In the meantime, thanks to loyal reader and baseball enthusiast Ryan Thibodaux, I have developed a system to rank pitchers based on their strikeout, walk, and groundball rates. I had categorized pitchers by K and GB rates last week before adding BB to the mix earlier this week. The K and GB rankings were grouped in quadrants while the K-BB-GB rankings were presented in eight different sets.
On average, we know that pitchers in the northeast quadrant and those with above-average K-BB-GB rates fared better than their peers, yet many of the top hurlers fell into the southeast quadrant despite sporting strikeout rates – the most important variable of the three – that were superior to many of their counterparts in the more tony neighborhood of the NEQ. So which one is better? A pitcher with above-average K and GB/K-BB-GB rates or one with an outstanding K rate and more modest BB-GB rates?
To help answer that question, Ryan posted a spreadsheet with z-scores on a fantasy baseball website that linked to one of my articles above. After reading the thread and a comment that he left on our site, I contacted him and proposed that he weight the three variables by their relative impact rather than evenly. The deltas in above-average and below-average ERA and R (vs. their means) for each of the various classifications as well as the individual K, BB, and GB correlations to ERA and RA suggested to me that strikeout rates were nearly two times as important as walk rates and five times as important as groundball rates. The best-fit ratio was approximately 5:3:1 or 5:2.5:1.
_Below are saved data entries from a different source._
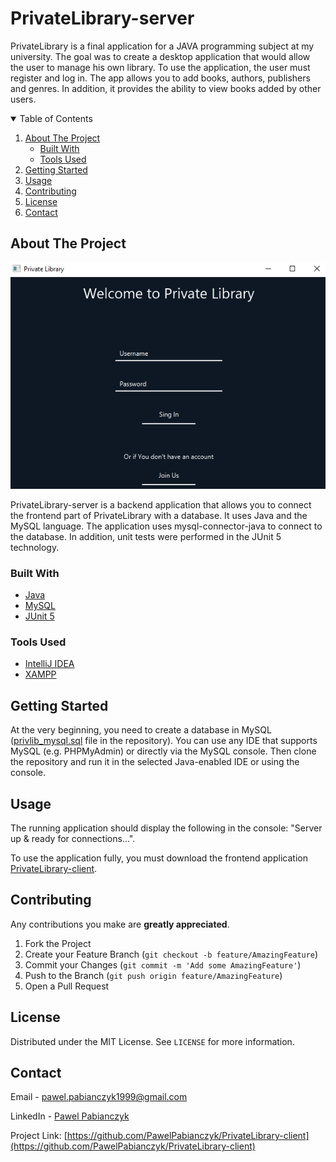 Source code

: # PrivateLibrary-server
PrivateLibrary is a final application for a JAVA programming subject at my university. The goal was to create a desktop application that would allow the user to manage his own library. To use the application, the user must register and log in. The app allows you to add books, authors, publishers and genres. In addition, it provides the ability to view books added by other users.

<details open="open">
  <summary>Table of Contents</summary>
  <ol>
    <li>
      <a href="#about-the-project">About The Project</a>
      <ul>
        <li><a href="#built-with">Built With</a></li>
        <li><a href="#tools-used">Tools Used</a></li>
      </ul>
    </li>
    <li>
      <a href="#getting-started">Getting Started</a>
    </li>
    <li><a href="#usage">Usage</a></li>
    <li><a href="#contributing">Contributing</a></li>
    <li><a href="#license">License</a></li>
    <li><a href="#contact">Contact</a></li>
  </ol>
</details>

## About The Project

![Main Page](/images/01.png)

PrivateLibrary-server is a backend application that allows you to connect the frontend part of PrivateLibrary with a database. It uses Java and the MySQL language. The application uses mysql-connector-java to connect to the database. In addition, unit tests were performed in the JUnit 5 technology.

### Built With
* [Java](https://www.java.com/pl/)
* [MySQL](https://www.mysql.com/)
* [JUnit 5](https://junit.org/junit5/)

### Tools Used
* [IntelliJ IDEA](https://www.jetbrains.com/idea/)
* [XAMPP](https://www.apachefriends.org/pl/index.html)

## Getting Started
At the very beginning, you need to create a database in MySQL ([privlib_mysql.sql](https://github.com/PawelPabianczyk/PrivateLibrary-server/blob/main/database/privlib_mysql.sql) file in the repository). You can use any IDE that supports MySQL (e.g. PHPMyAdmin) or directly via the MySQL console. Then clone the repository and run it in the selected Java-enabled IDE or using the console.

## Usage

The running application should display the following in the console: "Server up & ready for connections...".

To use the application fully, you must download the frontend application [PrivateLibrary-client](https://github.com/PawelPabianczyk/PrivateLibrary-client).

## Contributing

Any contributions you make are **greatly appreciated**.

1. Fork the Project
2. Create your Feature Branch (`git checkout -b feature/AmazingFeature`)
3. Commit your Changes (`git commit -m 'Add some AmazingFeature'`)
4. Push to the Branch (`git push origin feature/AmazingFeature`)
5. Open a Pull Request

## License

Distributed under the MIT License. See `LICENSE` for more information.

## Contact

Email - pawel.pabianczyk1999@gmail.com

LinkedIn - [Pawel Pabianczyk](https://www.linkedin.com/in/pawe%C5%82-pabia%C5%84czyk-a32693171/)

Project Link: [https://github.com/PawelPabianczyk/PrivateLibrary-client](https://github.com/PawelPabianczyk/PrivateLibrary-client)

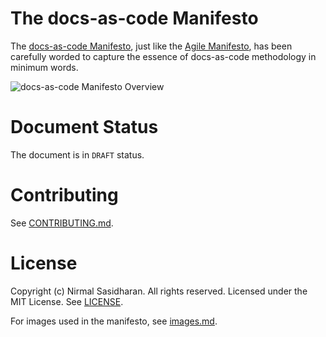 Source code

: # The docs-as-code Manifesto

The [docs-as-code Manifesto](MANIFESTO.md), just like the [Agile Manifesto](https://agilemanifesto.org/), has been carefully worded to capture the essence of docs-as-code methodology in minimum words.

![docs-as-code Manifesto Overview](http://www.plantuml.com/plantuml/proxy?cache=no&src=https://raw.githubusercontent.com/twodrops/docs-as-code-manifesto/feature/manifesto-values-principles-practices/MANIFESTO-Mindmap.md)

# Document Status

The document is in `DRAFT` status. 

# Contributing

See [CONTRIBUTING.md](CONTRIBUTING.md).

# License
Copyright (c) Nirmal Sasidharan. All rights reserved.
Licensed under the MIT License. See [LICENSE](LICENSE).

For images used in the manifesto, see [images.md](assets/images.md).
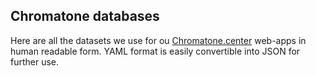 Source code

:## Chromatone databases

Here are all the datasets we use for ou [Chromatone.center](https://chromatone.center) web-apps in human readable form. YAML format is easily convertible into JSON for further use.  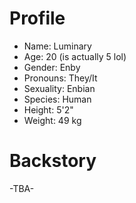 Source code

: # Profile
- Name: Luminary
- Age: 20 (is actually 5 lol)
- Gender: Enby
- Pronouns: They/It
- Sexuality: Enbian
- Species: Human
- Height: 5'2"
- Weight: 49 kg

# Backstory

-TBA-
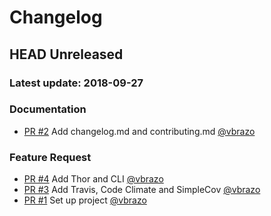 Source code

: # Changelog

## HEAD Unreleased
### Latest update: 2018-09-27

### Documentation
- [PR #2](https://github.com/napice/ruby_api_generators/pull/2) Add changelog.md and contributing.md [@vbrazo](https://github.com/vbrazo)

### Feature Request
- [PR #4](https://github.com/napice/ruby_api_generators/pull/4) Add Thor and CLI [@vbrazo](https://github.com/vbrazo)
- [PR #3](https://github.com/napice/ruby_api_generators/pull/3) Add Travis, Code Climate and SimpleCov [@vbrazo](https://github.com/vbrazo)
- [PR #1](https://github.com/napice/ruby_api_generators/pull/1) Set up project [@vbrazo](https://github.com/vbrazo)
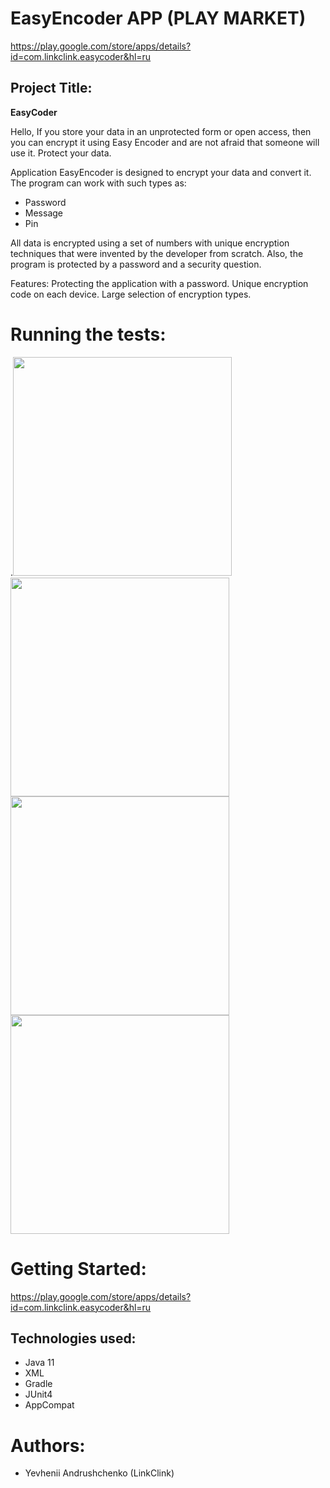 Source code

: # EasyEncoder APP (PLAY MARKET)
https://play.google.com/store/apps/details?id=com.linkclink.easycoder&hl=ru

## Project Title:
 **EasyCoder**
 
Hello, If you store your data in an unprotected form or open access, then you can encrypt it using Easy Encoder and are not afraid that someone will use it. Protect your data.

Application EasyEncoder is designed to encrypt your data and convert it.
The program can work with such types as:
- Password
- Message
- Pin

All data is encrypted using a set of numbers with unique encryption techniques that were invented by the developer from scratch.
Also, the program is protected by a password and a security question.

Features:
Protecting the application with a password.
Unique encryption code on each device.
Large selection of encryption types.
 
# Running the tests:
.<img src="https://sun9-69.userapi.com/impf/D3XyPFW2hiCkuTnufRS2qvzCoyfAPd9s3h6ZAA/S_IkhLgE4Ks.jpg?size=0x0&quality=90&proxy=1&sign=be749cab106559d8883608d5e685a14e" width="350">
<img src="https://sun9-39.userapi.com/impf/Uwj1V90gXq3QXfP-OBsvmLjeZh7tTEFxHVhxIg/QQ4BiNiBLxQ.jpg?size=0x0&quality=90&proxy=1&sign=99fbee35df0ac8277c103345fc1f0dfd" width="350">
<img src="https://sun9-30.userapi.com/impf/ajA03re_LQwdio2EZclh00EDsD23Rr3DXozglA/w-mF7BsTyZY.jpg?size=0x0&quality=90&proxy=1&sign=b3e5bfea8cd37df30490323de3cd7f71" width="350">
<img src="https://sun9-29.userapi.com/impf/0EDFvGnL4UR_QYtlzJ_ydR6o9gyv5eZvAkjOhQ/YTsRqEZO_a4.jpg?size=0x0&quality=90&proxy=1&sign=4815601ea8106970d3c6196aab21c740" width="350">

# Getting Started:
https://play.google.com/store/apps/details?id=com.linkclink.easycoder&hl=ru

## Technologies used:
* Java 11
* XML
* Gradle
* JUnit4
* AppCompat

# Authors:
- Yevhenii Andrushchenko (LinkClink)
If you're one of the statheads, fantasy geeks, or baseball nerds still with me, here are the correlation coefficients for strikeout, walk, and groundball rates to ERA and RA for the universe of 135 starting pitchers with 100 or more innings last year:
K BB GB
ERA -0.5786 0.3306 -0.1121
RA -0.5918 0.3118 -0.0796
Using standard deviations (4.32% for K, 2.29% for BB, and 6.70% for GB), Ryan created z-scores (which indicate how many standard deviations an observation is above or below the mean) and then weighted them using the 5:2.5:1 ratios as mentioned above. The latter produced correlations of -0.7228 for ERA and -0.7203 for RA. By squaring these correlations, we produce coefficient of determinations (R²) that provide measures of how well outcomes are predicted by the model. Accordingly, the 5:2.5:1 weighting explains about 50 percent of a pitcher's ERA and RA, which is incredibly high given that team defense accounts for the lion's share of the unexplained balance. While we can improve the R² by substituting HR rates for GB, the former is not as reliable as the latter in terms of predicting future performance.
The K-BB-GB rates and z-score rankings can be accessed in this spreadsheet. The 135 qualifying pitchers were separated in quintiles by color. As such, there are 27 starters in each grouping or about one per team. If you'd like, think in terms of each quintile as No. 1s, No. 2s, No. 3s, No. 4s, and No. 5s in starting rotations. The reality is that front, middle, and back of the rotation starters are determined based on quality (which is the sole determinant of these rankings) and quantity (ability to pitch every fifth day, go deep into games, and amass a lot of innings over the course of a season).
The top quintile is presented below.
Tim Lincecum, CC Sabathia, Dan Haren, Roy Halladay, A.J. Burnett, Cliff Lee, Brandon Webb, Mike Mussina, Chad Billingsley, Roy Oswalt, Edinson Volquez, Derek Lowe, James Shields, and Ryan Dempster are all residents of the northeast quadrant. Sabathia, Haren, Halladay, Lee, Webb, Mussina, Oswalt, Lowe, and Shields are nine of the dozen pitchers from the K+/BB+/GB+ grouping. The other three are John Lackey, who heads up the second quintile; Andy Pettitte, ranked fourth in the second quintile and 31st overall; and Jon Lester, another member of the second quintile.
For purposes of illustration, I have included Lincecum's z-scores for K/BF and BB/BF (top row) and GB (bottom row) below. The colored portion of the normal distribution represents the area of probability. (You can compute your own z-scores in this applet.)
Lastly, here are the top 30 relievers as measured by z-scores.
Mariano Rivera and Jonathan Papelbon 1-2. There must be something to this methodology.